Your objective: Please output each entry in the material beneath exactly as shown.

- Opening Delimiter -

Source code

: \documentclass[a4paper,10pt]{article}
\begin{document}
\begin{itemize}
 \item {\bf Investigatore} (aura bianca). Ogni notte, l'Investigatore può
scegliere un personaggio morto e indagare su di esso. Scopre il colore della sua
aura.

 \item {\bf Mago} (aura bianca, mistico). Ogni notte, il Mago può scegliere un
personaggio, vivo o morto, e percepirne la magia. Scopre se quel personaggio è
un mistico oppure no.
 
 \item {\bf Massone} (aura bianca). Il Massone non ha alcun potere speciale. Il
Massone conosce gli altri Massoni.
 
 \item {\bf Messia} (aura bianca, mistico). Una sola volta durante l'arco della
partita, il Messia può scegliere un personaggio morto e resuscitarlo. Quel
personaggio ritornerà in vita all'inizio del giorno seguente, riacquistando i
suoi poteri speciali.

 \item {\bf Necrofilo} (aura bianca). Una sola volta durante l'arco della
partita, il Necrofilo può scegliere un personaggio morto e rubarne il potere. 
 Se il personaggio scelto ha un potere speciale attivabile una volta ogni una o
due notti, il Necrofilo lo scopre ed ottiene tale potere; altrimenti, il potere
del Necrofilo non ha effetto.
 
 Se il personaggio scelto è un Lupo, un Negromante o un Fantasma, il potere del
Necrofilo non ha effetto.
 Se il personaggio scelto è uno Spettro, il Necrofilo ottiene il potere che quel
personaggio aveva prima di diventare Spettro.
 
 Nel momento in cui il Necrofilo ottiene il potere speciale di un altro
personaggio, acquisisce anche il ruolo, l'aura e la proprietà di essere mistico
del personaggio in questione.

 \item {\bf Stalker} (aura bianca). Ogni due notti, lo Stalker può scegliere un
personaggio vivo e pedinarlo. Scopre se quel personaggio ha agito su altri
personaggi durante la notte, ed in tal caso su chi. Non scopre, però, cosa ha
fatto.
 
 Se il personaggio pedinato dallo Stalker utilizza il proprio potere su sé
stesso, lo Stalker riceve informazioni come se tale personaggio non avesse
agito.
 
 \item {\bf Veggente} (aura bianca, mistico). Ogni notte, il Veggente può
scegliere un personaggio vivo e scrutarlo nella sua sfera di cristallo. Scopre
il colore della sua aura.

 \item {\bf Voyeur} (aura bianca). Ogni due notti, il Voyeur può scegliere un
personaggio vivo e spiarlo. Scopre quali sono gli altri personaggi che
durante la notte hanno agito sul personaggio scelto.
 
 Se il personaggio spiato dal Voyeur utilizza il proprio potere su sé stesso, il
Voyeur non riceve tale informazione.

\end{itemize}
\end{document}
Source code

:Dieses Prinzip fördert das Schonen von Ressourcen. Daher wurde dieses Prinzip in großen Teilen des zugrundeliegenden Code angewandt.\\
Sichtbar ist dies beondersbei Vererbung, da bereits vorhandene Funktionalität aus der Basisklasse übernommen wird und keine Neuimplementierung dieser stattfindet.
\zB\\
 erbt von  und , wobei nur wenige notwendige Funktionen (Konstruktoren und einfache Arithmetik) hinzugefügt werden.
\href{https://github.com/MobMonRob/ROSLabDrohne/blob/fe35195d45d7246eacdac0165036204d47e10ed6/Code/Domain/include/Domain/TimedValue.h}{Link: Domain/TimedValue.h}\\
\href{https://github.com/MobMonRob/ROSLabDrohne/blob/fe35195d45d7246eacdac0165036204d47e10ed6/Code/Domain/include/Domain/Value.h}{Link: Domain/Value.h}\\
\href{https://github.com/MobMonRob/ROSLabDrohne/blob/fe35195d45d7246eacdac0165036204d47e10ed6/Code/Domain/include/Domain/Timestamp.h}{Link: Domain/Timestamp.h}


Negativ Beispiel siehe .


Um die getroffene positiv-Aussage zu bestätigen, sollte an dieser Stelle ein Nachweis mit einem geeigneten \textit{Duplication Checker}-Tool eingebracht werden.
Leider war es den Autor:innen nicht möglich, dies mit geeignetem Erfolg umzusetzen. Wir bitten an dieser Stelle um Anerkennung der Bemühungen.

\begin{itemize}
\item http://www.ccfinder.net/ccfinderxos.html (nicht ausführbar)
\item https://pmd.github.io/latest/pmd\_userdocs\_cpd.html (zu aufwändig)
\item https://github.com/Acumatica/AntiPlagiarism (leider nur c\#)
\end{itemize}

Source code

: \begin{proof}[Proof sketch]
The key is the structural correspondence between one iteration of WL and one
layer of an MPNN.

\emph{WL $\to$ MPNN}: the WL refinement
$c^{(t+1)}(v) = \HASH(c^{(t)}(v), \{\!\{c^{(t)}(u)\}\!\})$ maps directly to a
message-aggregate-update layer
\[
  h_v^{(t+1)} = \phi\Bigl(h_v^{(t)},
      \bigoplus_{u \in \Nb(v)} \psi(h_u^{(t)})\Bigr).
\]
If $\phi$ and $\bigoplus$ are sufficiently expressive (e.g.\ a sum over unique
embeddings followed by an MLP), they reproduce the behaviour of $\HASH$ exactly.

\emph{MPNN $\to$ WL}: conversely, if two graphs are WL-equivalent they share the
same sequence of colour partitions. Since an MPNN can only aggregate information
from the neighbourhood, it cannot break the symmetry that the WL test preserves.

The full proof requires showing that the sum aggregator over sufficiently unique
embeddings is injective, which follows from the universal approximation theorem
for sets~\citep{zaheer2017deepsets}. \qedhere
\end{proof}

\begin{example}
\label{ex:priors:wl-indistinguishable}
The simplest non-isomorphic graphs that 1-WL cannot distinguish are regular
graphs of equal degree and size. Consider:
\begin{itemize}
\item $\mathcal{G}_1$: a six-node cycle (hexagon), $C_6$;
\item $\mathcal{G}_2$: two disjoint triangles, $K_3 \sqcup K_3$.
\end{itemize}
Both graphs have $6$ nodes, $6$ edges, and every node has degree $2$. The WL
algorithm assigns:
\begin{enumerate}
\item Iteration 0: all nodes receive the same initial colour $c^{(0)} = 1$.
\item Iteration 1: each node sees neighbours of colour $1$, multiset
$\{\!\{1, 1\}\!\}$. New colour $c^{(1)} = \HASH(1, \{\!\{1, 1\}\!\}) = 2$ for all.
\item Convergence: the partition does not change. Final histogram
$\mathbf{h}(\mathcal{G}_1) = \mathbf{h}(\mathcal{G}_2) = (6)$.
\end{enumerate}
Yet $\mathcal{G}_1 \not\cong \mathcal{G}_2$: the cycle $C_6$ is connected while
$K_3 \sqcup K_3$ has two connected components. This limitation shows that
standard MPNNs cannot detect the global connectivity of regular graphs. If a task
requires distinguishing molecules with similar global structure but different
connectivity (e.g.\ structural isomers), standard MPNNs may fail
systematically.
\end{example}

- Closing Delimiter -

Written solution:
Source code

: \documentclass[a4paper,10pt]{article}
\begin{document}
\begin{itemize}
 \item {\bf Investigatore} (aura bianca). Ogni notte, l'Investigatore può
scegliere un personaggio morto e indagare su di esso. Scopre il colore della sua
aura.

 \item {\bf Mago} (aura bianca, mistico). Ogni notte, il Mago può scegliere un
personaggio, vivo o morto, e percepirne la magia. Scopre se quel personaggio è
un mistico oppure no.
 
 \item {\bf Massone} (aura bianca). Il Massone non ha alcun potere speciale. Il
Massone conosce gli altri Massoni.
 
 \item {\bf Messia} (aura bianca, mistico). Una sola volta durante l'arco della
partita, il Messia può scegliere un personaggio morto e resuscitarlo. Quel
personaggio ritornerà in vita all'inizio del giorno seguente, riacquistando i
suoi poteri speciali.

 \item {\bf Necrofilo} (aura bianca). Una sola volta durante l'arco della
partita, il Necrofilo può scegliere un personaggio morto e rubarne il potere. 
 Se il personaggio scelto ha un potere speciale attivabile una volta ogni una o
due notti, il Necrofilo lo scopre ed ottiene tale potere; altrimenti, il potere
del Necrofilo non ha effetto.
 
 Se il personaggio scelto è un Lupo, un Negromante o un Fantasma, il potere del
Necrofilo non ha effetto.
 Se il personaggio scelto è uno Spettro, il Necrofilo ottiene il potere che quel
personaggio aveva prima di diventare Spettro.
 
 Nel momento in cui il Necrofilo ottiene il potere speciale di un altro
personaggio, acquisisce anche il ruolo, l'aura e la proprietà di essere mistico
del personaggio in questione.

 \item {\bf Stalker} (aura bianca). Ogni due notti, lo Stalker può scegliere un
personaggio vivo e pedinarlo. Scopre se quel personaggio ha agito su altri
personaggi durante la notte, ed in tal caso su chi. Non scopre, però, cosa ha
fatto.
 
 Se il personaggio pedinato dallo Stalker utilizza il proprio potere su sé
stesso, lo Stalker riceve informazioni come se tale personaggio non avesse
agito.
 
 \item {\bf Veggente} (aura bianca, mistico). Ogni notte, il Veggente può
scegliere un personaggio vivo e scrutarlo nella sua sfera di cristallo. Scopre
il colore della sua aura.

 \item {\bf Voyeur} (aura bianca). Ogni due notti, il Voyeur può scegliere un
personaggio vivo e spiarlo. Scopre quali sono gli altri personaggi che
durante la notte hanno agito sul personaggio scelto.
 
 Se il personaggio spiato dal Voyeur utilizza il proprio potere su sé stesso, il
Voyeur non riceve tale informazione.

\end{itemize}
\end{document}
Source code

:Dieses Prinzip fördert das Schonen von Ressourcen. Daher wurde dieses Prinzip in großen Teilen des zugrundeliegenden Code angewandt.\\
Sichtbar ist dies beondersbei Vererbung, da bereits vorhandene Funktionalität aus der Basisklasse übernommen wird und keine Neuimplementierung dieser stattfindet.
\zB\\
 erbt von  und , wobei nur wenige notwendige Funktionen (Konstruktoren und einfache Arithmetik) hinzugefügt werden.
\href{https://github.com/MobMonRob/ROSLabDrohne/blob/fe35195d45d7246eacdac0165036204d47e10ed6/Code/Domain/include/Domain/TimedValue.h}{Link: Domain/TimedValue.h}\\
\href{https://github.com/MobMonRob/ROSLabDrohne/blob/fe35195d45d7246eacdac0165036204d47e10ed6/Code/Domain/include/Domain/Value.h}{Link: Domain/Value.h}\\
\href{https://github.com/MobMonRob/ROSLabDrohne/blob/fe35195d45d7246eacdac0165036204d47e10ed6/Code/Domain/include/Domain/Timestamp.h}{Link: Domain/Timestamp.h}


Negativ Beispiel siehe .


Um die getroffene positiv-Aussage zu bestätigen, sollte an dieser Stelle ein Nachweis mit einem geeigneten \textit{Duplication Checker}-Tool eingebracht werden.
Leider war es den Autor:innen nicht möglich, dies mit geeignetem Erfolg umzusetzen. Wir bitten an dieser Stelle um Anerkennung der Bemühungen.

\begin{itemize}
\item http://www.ccfinder.net/ccfinderxos.html (nicht ausführbar)
\item https://pmd.github.io/latest/pmd\_userdocs\_cpd.html (zu aufwändig)
\item https://github.com/Acumatica/AntiPlagiarism (leider nur c\#)
\end{itemize}

Source code

: \begin{proof}[Proof sketch]
The key is the structural correspondence between one iteration of WL and one
layer of an MPNN.

\emph{WL $\to$ MPNN}: the WL refinement
$c^{(t+1)}(v) = \HASH(c^{(t)}(v), \{\!\{c^{(t)}(u)\}\!\})$ maps directly to a
message-aggregate-update layer
\[
  h_v^{(t+1)} = \phi\Bigl(h_v^{(t)},
      \bigoplus_{u \in \Nb(v)} \psi(h_u^{(t)})\Bigr).
\]
If $\phi$ and $\bigoplus$ are sufficiently expressive (e.g.\ a sum over unique
embeddings followed by an MLP), they reproduce the behaviour of $\HASH$ exactly.

\emph{MPNN $\to$ WL}: conversely, if two graphs are WL-equivalent they share the
same sequence of colour partitions. Since an MPNN can only aggregate information
from the neighbourhood, it cannot break the symmetry that the WL test preserves.

The full proof requires showing that the sum aggregator over sufficiently unique
embeddings is injective, which follows from the universal approximation theorem
for sets~\citep{zaheer2017deepsets}. \qedhere
\end{proof}

\begin{example}
\label{ex:priors:wl-indistinguishable}
The simplest non-isomorphic graphs that 1-WL cannot distinguish are regular
graphs of equal degree and size. Consider:
\begin{itemize}
\item $\mathcal{G}_1$: a six-node cycle (hexagon), $C_6$;
\item $\mathcal{G}_2$: two disjoint triangles, $K_3 \sqcup K_3$.
\end{itemize}
Both graphs have $6$ nodes, $6$ edges, and every node has degree $2$. The WL
algorithm assigns:
\begin{enumerate}
\item Iteration 0: all nodes receive the same initial colour $c^{(0)} = 1$.
\item Iteration 1: each node sees neighbours of colour $1$, multiset
$\{\!\{1, 1\}\!\}$. New colour $c^{(1)} = \HASH(1, \{\!\{1, 1\}\!\}) = 2$ for all.
\item Convergence: the partition does not change. Final histogram
$\mathbf{h}(\mathcal{G}_1) = \mathbf{h}(\mathcal{G}_2) = (6)$.
\end{enumerate}
Yet $\mathcal{G}_1 \not\cong \mathcal{G}_2$: the cycle $C_6$ is connected while
$K_3 \sqcup K_3$ has two connected components. This limitation shows that
standard MPNNs cannot detect the global connectivity of regular graphs. If a task
requires distinguishing molecules with similar global structure but different
connectivity (e.g.\ structural isomers), standard MPNNs may fail
systematically.
\end{example}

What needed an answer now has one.